Red Teaming Deep Neural Networks with Feature Synthesis Tools

In "Red Teaming Deep Neural Networks with Feature Synthesis Tools," the authors address a prevalent challenge in AI interpretability: understanding model behavior in out-of-distribution (OOD) contexts. While interpretability tools are purported to help identify model bugs, their practical success is limited by their dependency on datasets the user can sample. This paper evaluates such interpretability tools by benchmarking them against tasks involving human-interpretable trojans implanted in neural networks — a novel method for evaluating their efficacy in detecting flaws analogous to OOD bugs.

The paper begins by identifying a gap in the current understanding of interpretability tools, which often analyze model behavior using pre-existing datasets. This limitation constrains the user's ability to diagnose how a model reacts to unseen or unexpected features. The authors address this by proposing an evaluation methodology that involves implanting trojans into models and using interpretability tools to detect these intentional flaws. These trojans serve as a ground truth for validating interpretability methods.

The paper outlines four main contributions:

  1. Introducing a benchmark task for interpretability tools centered on discovering trojans, involving 12 different trojans across three types.
  2. Demonstrating the difficulty faced by 16 state-of-the-art feature attribution and saliency tools in identifying these trojans, even with data access to the trojan triggers illustrating a significant shortcoming.
  3. Evaluating seven feature synthesis methods, highlighting their relative success compared to attribution tools.
  4. Developing and assessing two new variants of the best-performing feature synthesis method, demonstrating their potential to enhance model debugging.

The experiments revealed that feature attribution and saliency tools struggle significantly with the task, often performing no better than an edge-detection baseline despite access to pertinent data. However, feature synthesis tools show more promise, suggesting they may be more effective in deploying targeted model debugging strategies.

The innovative approach of embedding human-interpretable trojans in neural networks provides a robust framework for benchmarking interpretability tools, pushing towards an understanding that transcends just performance metrics and ventures into the qualitative field of model errors and biases.

Several implications arise from this research.
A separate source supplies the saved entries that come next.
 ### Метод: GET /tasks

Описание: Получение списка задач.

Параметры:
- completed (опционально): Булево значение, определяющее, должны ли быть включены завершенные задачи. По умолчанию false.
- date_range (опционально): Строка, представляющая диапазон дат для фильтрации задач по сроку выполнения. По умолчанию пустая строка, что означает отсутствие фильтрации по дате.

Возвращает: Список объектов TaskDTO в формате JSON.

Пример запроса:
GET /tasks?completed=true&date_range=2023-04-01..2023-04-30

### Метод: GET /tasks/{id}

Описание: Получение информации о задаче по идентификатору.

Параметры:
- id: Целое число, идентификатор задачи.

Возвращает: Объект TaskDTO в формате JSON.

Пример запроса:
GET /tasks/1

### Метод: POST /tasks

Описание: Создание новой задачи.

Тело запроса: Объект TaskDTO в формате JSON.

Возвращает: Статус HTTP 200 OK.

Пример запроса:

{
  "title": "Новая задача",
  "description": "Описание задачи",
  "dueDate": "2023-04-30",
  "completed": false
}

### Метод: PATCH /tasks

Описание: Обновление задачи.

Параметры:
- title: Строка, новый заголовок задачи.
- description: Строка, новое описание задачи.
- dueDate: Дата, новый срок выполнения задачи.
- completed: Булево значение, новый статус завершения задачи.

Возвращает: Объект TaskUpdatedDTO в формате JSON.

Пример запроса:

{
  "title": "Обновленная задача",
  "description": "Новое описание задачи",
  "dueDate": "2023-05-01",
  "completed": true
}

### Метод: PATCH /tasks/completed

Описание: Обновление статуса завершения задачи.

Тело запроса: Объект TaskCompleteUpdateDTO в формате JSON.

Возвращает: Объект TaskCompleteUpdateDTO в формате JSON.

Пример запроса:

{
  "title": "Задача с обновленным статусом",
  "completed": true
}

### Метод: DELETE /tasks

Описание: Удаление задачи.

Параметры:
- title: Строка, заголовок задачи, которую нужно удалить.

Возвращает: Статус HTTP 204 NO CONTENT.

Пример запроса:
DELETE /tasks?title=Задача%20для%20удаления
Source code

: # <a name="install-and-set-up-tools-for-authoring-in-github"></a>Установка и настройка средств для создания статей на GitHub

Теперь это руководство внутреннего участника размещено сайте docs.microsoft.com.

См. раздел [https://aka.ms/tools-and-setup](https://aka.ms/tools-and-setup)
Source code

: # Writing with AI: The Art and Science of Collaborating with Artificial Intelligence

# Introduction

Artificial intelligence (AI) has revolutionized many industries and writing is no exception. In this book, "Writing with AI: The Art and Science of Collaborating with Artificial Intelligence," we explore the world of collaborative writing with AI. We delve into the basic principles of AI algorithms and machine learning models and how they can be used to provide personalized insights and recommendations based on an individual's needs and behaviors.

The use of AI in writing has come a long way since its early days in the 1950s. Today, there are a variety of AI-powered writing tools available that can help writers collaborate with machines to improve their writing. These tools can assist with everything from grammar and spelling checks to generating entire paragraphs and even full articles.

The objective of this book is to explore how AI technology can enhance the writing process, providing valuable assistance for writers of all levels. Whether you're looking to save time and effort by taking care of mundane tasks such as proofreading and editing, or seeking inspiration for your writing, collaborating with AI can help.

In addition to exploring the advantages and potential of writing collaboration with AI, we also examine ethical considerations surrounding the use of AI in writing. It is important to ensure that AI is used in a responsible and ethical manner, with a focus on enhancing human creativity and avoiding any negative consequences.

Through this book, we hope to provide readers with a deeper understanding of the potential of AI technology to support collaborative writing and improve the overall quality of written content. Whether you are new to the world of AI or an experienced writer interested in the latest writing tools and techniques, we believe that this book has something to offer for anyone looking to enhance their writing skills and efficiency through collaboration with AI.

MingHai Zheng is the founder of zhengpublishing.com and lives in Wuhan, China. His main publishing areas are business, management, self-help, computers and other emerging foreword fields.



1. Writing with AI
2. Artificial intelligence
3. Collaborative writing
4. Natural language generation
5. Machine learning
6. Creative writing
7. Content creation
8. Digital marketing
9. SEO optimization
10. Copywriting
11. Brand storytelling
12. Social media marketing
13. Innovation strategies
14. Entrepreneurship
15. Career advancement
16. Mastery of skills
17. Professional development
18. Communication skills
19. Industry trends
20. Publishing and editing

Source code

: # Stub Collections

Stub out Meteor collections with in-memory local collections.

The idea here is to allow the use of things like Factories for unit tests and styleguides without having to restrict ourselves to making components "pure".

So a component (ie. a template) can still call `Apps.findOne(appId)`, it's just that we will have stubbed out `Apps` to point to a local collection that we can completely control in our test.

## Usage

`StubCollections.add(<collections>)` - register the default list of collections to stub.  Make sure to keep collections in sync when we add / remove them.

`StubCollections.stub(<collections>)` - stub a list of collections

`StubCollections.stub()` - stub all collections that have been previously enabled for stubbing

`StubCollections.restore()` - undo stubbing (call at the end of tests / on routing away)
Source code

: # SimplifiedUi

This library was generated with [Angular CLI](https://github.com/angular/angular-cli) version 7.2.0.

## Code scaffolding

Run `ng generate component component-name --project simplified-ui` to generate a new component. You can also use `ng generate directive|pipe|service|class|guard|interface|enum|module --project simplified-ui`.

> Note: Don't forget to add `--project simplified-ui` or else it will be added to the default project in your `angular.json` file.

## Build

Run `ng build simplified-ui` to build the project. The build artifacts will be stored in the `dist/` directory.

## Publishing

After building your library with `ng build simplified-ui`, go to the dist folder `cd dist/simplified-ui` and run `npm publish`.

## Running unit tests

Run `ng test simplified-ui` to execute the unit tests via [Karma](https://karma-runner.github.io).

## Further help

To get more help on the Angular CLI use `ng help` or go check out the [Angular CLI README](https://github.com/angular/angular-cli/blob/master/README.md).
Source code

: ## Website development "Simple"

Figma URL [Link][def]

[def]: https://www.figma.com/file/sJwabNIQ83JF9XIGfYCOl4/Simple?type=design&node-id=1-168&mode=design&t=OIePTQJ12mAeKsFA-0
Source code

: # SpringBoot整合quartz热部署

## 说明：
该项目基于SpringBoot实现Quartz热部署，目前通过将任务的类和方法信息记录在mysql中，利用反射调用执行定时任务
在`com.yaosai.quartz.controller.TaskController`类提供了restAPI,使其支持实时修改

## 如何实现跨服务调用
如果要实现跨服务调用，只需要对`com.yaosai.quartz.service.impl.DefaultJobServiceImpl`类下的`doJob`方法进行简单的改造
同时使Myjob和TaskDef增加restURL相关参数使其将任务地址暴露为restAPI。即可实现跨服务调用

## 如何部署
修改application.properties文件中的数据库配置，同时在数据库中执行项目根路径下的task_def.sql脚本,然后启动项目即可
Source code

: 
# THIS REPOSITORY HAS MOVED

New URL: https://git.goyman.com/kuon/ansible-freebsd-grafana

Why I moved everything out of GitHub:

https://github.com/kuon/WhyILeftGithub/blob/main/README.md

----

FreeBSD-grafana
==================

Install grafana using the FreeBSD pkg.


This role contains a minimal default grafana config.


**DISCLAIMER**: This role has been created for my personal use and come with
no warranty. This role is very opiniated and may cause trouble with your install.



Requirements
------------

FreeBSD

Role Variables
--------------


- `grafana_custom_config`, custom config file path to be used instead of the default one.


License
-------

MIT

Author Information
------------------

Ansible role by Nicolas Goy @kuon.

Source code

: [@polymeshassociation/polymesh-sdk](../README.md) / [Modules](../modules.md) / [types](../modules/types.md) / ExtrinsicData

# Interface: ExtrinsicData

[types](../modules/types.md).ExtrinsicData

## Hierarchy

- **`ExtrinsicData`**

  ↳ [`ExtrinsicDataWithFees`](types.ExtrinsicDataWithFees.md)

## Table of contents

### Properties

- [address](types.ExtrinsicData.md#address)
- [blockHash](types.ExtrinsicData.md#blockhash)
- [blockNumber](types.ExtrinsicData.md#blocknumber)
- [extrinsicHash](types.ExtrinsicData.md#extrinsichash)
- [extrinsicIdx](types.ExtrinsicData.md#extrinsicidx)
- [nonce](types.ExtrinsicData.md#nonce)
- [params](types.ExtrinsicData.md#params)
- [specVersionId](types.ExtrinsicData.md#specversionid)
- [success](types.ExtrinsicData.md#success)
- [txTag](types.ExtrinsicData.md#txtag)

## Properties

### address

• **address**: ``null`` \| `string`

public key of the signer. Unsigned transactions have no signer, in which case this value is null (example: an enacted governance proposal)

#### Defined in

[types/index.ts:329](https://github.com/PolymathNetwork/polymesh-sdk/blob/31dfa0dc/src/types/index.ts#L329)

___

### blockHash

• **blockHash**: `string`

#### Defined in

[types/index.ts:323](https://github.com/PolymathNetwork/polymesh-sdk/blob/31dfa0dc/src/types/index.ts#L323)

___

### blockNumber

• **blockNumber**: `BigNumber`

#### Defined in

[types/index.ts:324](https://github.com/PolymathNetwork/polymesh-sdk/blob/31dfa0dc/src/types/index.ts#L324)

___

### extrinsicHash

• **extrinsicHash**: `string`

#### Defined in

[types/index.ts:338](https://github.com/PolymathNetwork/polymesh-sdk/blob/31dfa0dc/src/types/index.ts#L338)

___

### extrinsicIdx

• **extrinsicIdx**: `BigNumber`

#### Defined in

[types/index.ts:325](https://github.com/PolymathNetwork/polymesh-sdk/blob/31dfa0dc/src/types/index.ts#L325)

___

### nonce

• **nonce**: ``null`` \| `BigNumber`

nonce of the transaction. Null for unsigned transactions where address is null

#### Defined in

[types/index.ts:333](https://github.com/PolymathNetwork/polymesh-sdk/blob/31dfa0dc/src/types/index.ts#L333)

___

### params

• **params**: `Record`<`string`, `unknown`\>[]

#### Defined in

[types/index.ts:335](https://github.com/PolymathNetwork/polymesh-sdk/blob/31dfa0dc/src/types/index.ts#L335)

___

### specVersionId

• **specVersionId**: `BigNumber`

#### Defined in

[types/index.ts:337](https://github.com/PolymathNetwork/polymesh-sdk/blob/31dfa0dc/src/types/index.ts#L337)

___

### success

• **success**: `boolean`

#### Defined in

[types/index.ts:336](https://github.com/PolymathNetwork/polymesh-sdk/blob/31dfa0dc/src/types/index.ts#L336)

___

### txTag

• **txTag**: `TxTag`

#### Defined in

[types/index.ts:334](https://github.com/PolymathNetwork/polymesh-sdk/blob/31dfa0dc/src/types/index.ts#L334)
Practically, the findings denote a need for improved diagnostic tools that don't rely on pre-existing datasets, offering potential pathways for developing more comprehensive interpretability frameworks. Theoretically, it challenges the community to revisit the definitions and goals of interpretability in AI systems, pushing towards benchmarks that can accommodate diverse real-world deployment scenarios.

Future research could expand this work by integrating these findings with natural LLMs. Additionally, the exploration of automated diagnostics beyond human evaluation, perhaps integrating more advanced AI systems for assessment, could significantly fuel advancements in AI safety and reliability. The challenge remains to develop an interpretability toolkit rather than a singular solution, emphasizing the adaptability to multifaceted real-world applications and model architectures.